Saved data entries:

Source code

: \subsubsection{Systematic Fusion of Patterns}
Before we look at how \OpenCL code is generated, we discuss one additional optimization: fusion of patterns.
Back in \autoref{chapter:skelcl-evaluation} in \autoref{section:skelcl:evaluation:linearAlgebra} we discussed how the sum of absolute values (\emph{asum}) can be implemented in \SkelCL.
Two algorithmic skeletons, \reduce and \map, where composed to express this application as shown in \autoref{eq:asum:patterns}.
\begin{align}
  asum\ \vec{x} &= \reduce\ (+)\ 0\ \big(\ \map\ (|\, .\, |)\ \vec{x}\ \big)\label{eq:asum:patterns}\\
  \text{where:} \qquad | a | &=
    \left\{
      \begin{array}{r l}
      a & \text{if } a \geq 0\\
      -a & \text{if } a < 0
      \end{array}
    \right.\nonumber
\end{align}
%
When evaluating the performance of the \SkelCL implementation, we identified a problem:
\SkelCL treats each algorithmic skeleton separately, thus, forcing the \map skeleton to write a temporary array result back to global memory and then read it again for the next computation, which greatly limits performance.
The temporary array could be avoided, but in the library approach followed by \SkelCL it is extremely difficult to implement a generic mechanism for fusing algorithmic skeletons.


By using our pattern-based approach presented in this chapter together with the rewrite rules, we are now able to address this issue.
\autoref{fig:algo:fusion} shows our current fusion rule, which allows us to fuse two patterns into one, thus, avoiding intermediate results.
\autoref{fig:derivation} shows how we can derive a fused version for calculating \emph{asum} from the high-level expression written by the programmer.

Exercise prompt: Make a verbatim copy of each record.

Your solution:
Source code

: \subsubsection{Systematic Fusion of Patterns}
Before we look at how \OpenCL code is generated, we discuss one additional optimization: fusion of patterns.
Back in \autoref{chapter:skelcl-evaluation} in \autoref{section:skelcl:evaluation:linearAlgebra} we discussed how the sum of absolute values (\emph{asum}) can be implemented in \SkelCL.
Two algorithmic skeletons, \reduce and \map, where composed to express this application as shown in \autoref{eq:asum:patterns}.
\begin{align}
  asum\ \vec{x} &= \reduce\ (+)\ 0\ \big(\ \map\ (|\, .\, |)\ \vec{x}\ \big)\label{eq:asum:patterns}\\
  \text{where:} \qquad | a | &=
    \left\{
      \begin{array}{r l}
      a & \text{if } a \geq 0\\
      -a & \text{if } a < 0
      \end{array}
    \right.\nonumber
\end{align}
%
When evaluating the performance of the \SkelCL implementation, we identified a problem:
\SkelCL treats each algorithmic skeleton separately, thus, forcing the \map skeleton to write a temporary array result back to global memory and then read it again for the next computation, which greatly limits performance.
The temporary array could be avoided, but in the library approach followed by \SkelCL it is extremely difficult to implement a generic mechanism for fusing algorithmic skeletons.


By using our pattern-based approach presented in this chapter together with the rewrite rules, we are now able to address this issue.
\autoref{fig:algo:fusion} shows our current fusion rule, which allows us to fuse two patterns into one, thus, avoiding intermediate results.
\autoref{fig:derivation} shows how we can derive a fused version for calculating \emph{asum} from the high-level expression written by the programmer.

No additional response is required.